• [Source information]
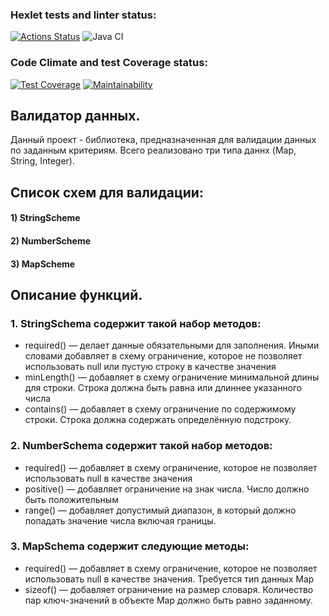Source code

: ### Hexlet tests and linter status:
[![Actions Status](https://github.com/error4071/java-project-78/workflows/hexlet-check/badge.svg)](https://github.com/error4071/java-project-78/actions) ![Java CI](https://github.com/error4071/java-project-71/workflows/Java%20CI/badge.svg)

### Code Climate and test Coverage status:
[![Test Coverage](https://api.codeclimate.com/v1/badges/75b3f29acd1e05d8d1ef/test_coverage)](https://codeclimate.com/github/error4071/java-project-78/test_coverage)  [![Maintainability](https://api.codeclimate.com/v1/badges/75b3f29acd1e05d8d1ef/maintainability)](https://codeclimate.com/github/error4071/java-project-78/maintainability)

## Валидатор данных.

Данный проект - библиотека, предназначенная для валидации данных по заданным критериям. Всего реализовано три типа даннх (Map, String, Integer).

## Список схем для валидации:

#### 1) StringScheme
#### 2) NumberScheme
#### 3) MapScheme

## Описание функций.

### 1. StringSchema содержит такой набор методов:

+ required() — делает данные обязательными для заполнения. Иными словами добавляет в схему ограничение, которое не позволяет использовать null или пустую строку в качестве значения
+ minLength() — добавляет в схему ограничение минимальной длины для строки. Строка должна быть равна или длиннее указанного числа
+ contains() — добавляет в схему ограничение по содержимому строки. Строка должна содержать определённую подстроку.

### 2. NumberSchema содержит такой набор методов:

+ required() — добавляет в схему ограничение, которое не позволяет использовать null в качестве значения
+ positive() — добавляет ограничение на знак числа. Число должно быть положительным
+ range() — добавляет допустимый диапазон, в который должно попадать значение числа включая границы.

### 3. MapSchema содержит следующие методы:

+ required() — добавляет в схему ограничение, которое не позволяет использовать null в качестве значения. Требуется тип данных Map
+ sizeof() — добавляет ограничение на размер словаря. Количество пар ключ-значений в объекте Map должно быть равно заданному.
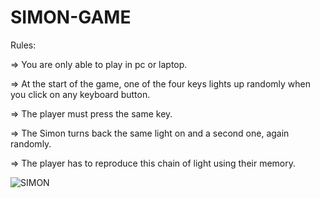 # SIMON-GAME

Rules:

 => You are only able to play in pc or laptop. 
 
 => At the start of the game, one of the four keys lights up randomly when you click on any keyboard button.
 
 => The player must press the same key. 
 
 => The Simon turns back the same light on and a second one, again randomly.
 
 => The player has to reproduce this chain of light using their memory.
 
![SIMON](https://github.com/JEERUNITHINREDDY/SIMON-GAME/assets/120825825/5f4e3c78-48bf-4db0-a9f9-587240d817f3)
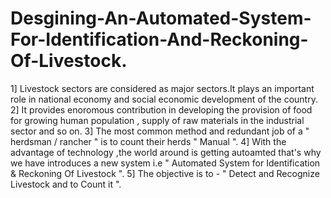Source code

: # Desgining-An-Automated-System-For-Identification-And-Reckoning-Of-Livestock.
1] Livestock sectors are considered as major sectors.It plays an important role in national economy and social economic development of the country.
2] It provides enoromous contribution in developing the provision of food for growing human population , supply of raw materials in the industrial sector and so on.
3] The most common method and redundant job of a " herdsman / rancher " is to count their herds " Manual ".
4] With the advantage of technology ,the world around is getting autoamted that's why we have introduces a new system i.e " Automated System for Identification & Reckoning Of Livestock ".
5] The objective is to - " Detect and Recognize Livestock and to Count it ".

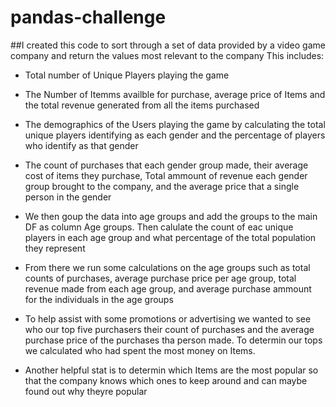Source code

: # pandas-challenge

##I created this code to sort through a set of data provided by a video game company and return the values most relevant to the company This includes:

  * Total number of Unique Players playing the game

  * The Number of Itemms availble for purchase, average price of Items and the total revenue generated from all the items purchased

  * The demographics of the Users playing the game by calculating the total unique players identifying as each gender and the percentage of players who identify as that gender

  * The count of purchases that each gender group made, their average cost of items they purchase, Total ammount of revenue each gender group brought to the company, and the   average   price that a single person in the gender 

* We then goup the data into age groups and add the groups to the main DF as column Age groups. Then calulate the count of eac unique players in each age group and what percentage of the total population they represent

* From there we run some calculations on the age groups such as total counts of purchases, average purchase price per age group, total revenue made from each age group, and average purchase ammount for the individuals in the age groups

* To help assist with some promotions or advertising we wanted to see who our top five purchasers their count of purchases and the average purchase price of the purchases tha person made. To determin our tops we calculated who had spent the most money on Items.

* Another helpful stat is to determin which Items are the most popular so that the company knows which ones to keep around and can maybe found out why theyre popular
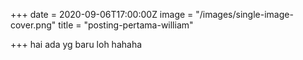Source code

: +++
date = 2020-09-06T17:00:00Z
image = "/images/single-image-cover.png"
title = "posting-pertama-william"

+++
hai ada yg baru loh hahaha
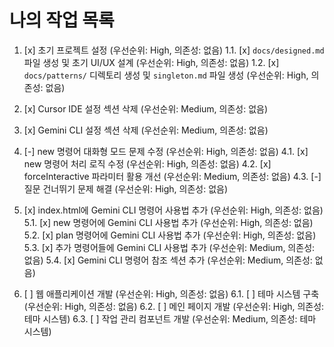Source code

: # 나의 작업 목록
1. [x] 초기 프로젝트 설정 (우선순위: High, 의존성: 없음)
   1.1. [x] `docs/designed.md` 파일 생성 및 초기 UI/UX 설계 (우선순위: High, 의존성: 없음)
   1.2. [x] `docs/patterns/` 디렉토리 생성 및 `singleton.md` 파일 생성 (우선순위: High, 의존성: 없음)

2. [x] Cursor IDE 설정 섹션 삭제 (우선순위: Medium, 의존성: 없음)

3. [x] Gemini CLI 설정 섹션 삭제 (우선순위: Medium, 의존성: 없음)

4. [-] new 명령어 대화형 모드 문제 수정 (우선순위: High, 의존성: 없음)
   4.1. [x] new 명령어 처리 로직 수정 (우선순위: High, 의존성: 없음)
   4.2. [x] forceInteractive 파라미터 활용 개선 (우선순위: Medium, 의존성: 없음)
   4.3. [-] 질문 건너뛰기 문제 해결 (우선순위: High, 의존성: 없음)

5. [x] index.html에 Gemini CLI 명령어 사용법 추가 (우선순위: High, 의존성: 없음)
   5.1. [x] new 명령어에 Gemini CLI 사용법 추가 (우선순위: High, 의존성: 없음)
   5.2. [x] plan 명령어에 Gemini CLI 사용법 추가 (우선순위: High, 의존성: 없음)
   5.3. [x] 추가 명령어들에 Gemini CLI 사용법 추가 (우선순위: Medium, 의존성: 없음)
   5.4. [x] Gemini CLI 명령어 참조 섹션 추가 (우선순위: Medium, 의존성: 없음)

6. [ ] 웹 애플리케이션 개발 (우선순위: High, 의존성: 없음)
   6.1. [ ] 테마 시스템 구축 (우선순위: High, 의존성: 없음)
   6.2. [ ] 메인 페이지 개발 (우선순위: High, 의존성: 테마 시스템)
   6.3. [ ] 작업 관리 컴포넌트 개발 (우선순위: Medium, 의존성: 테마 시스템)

• [Your instructions] Omit all pictures while transcribing the entries verbatim.

• [Solution to this exercise]
Source code

: ### Hexlet tests and linter status:
[![Actions Status](https://github.com/error4071/java-project-78/workflows/hexlet-check/badge.svg)](https://github.com/error4071/java-project-78/actions) ![Java CI](https://github.com/error4071/java-project-71/workflows/Java%20CI/badge.svg)

### Code Climate and test Coverage status:
[![Test Coverage](https://api.codeclimate.com/v1/badges/75b3f29acd1e05d8d1ef/test_coverage)](https://codeclimate.com/github/error4071/java-project-78/test_coverage)  [![Maintainability](https://api.codeclimate.com/v1/badges/75b3f29acd1e05d8d1ef/maintainability)](https://codeclimate.com/github/error4071/java-project-78/maintainability)

## Валидатор данных.

Данный проект - библиотека, предназначенная для валидации данных по заданным критериям. Всего реализовано три типа даннх (Map, String, Integer).

## Список схем для валидации:

#### 1) StringScheme
#### 2) NumberScheme
#### 3) MapScheme

## Описание функций.

### 1. StringSchema содержит такой набор методов:

+ required() — делает данные обязательными для заполнения. Иными словами добавляет в схему ограничение, которое не позволяет использовать null или пустую строку в качестве значения
+ minLength() — добавляет в схему ограничение минимальной длины для строки. Строка должна быть равна или длиннее указанного числа
+ contains() — добавляет в схему ограничение по содержимому строки. Строка должна содержать определённую подстроку.

### 2. NumberSchema содержит такой набор методов:

+ required() — добавляет в схему ограничение, которое не позволяет использовать null в качестве значения
+ positive() — добавляет ограничение на знак числа. Число должно быть положительным
+ range() — добавляет допустимый диапазон, в который должно попадать значение числа включая границы.

### 3. MapSchema содержит следующие методы:

+ required() — добавляет в схему ограничение, которое не позволяет использовать null в качестве значения. Требуется тип данных Map
+ sizeof() — добавляет ограничение на размер словаря. Количество пар ключ-значений в объекте Map должно быть равно заданному.
 # SIMON-GAME

Rules:

 => You are only able to play in pc or laptop. 
 
 => At the start of the game, one of the four keys lights up randomly when you click on any keyboard button.
 
 => The player must press the same key. 
 
 => The Simon turns back the same light on and a second one, again randomly.
 
 => The player has to reproduce this chain of light using their memory.
 
![SIMON](https://github.com/JEERUNITHINREDDY/SIMON-GAME/assets/120825825/5f4e3c78-48bf-4db0-a9f9-587240d817f3)
Source code

: # Desgining-An-Automated-System-For-Identification-And-Reckoning-Of-Livestock.
1] Livestock sectors are considered as major sectors.It plays an important role in national economy and social economic development of the country.
2] It provides enoromous contribution in developing the provision of food for growing human population , supply of raw materials in the industrial sector and so on.
3] The most common method and redundant job of a " herdsman / rancher " is to count their herds " Manual ".
4] With the advantage of technology ,the world around is getting autoamted that's why we have introduces a new system i.e " Automated System for Identification & Reckoning Of Livestock ".
5] The objective is to - " Detect and Recognize Livestock and to Count it ".

Source code

: # pandas-challenge

##I created this code to sort through a set of data provided by a video game company and return the values most relevant to the company This includes:

  * Total number of Unique Players playing the game

  * The Number of Itemms availble for purchase, average price of Items and the total revenue generated from all the items purchased

  * The demographics of the Users playing the game by calculating the total unique players identifying as each gender and the percentage of players who identify as that gender

  * The count of purchases that each gender group made, their average cost of items they purchase, Total ammount of revenue each gender group brought to the company, and the   average   price that a single person in the gender 

* We then goup the data into age groups and add the groups to the main DF as column Age groups. Then calulate the count of eac unique players in each age group and what percentage of the total population they represent

* From there we run some calculations on the age groups such as total counts of purchases, average purchase price per age group, total revenue made from each age group, and average purchase ammount for the individuals in the age groups

* To help assist with some promotions or advertising we wanted to see who our top five purchasers their count of purchases and the average purchase price of the purchases tha person made. To determin our tops we calculated who had spent the most money on Items.

* Another helpful stat is to determin which Items are the most popular so that the company knows which ones to keep around and can maybe found out why theyre popular
Source code

: +++
date = 2020-09-06T17:00:00Z
image = "/images/single-image-cover.png"
title = "posting-pertama-william"

+++
hai ada yg baru loh hahaha
Source code

: # 나의 작업 목록
1. [x] 초기 프로젝트 설정 (우선순위: High, 의존성: 없음)
   1.1. [x] `docs/designed.md` 파일 생성 및 초기 UI/UX 설계 (우선순위: High, 의존성: 없음)
   1.2. [x] `docs/patterns/` 디렉토리 생성 및 `singleton.md` 파일 생성 (우선순위: High, 의존성: 없음)

2. [x] Cursor IDE 설정 섹션 삭제 (우선순위: Medium, 의존성: 없음)

3. [x] Gemini CLI 설정 섹션 삭제 (우선순위: Medium, 의존성: 없음)

4. [-] new 명령어 대화형 모드 문제 수정 (우선순위: High, 의존성: 없음)
   4.1. [x] new 명령어 처리 로직 수정 (우선순위: High, 의존성: 없음)
   4.2. [x] forceInteractive 파라미터 활용 개선 (우선순위: Medium, 의존성: 없음)
   4.3. [-] 질문 건너뛰기 문제 해결 (우선순위: High, 의존성: 없음)

5. [x] index.html에 Gemini CLI 명령어 사용법 추가 (우선순위: High, 의존성: 없음)
   5.1. [x] new 명령어에 Gemini CLI 사용법 추가 (우선순위: High, 의존성: 없음)
   5.2. [x] plan 명령어에 Gemini CLI 사용법 추가 (우선순위: High, 의존성: 없음)
   5.3. [x] 추가 명령어들에 Gemini CLI 사용법 추가 (우선순위: Medium, 의존성: 없음)
   5.4. [x] Gemini CLI 명령어 참조 섹션 추가 (우선순위: Medium, 의존성: 없음)

6. [ ] 웹 애플리케이션 개발 (우선순위: High, 의존성: 없음)
   6.1. [ ] 테마 시스템 구축 (우선순위: High, 의존성: 없음)
   6.2. [ ] 메인 페이지 개발 (우선순위: High, 의존성: 테마 시스템)
   6.3. [ ] 작업 관리 컴포넌트 개발 (우선순위: Medium, 의존성: 테마 시스템)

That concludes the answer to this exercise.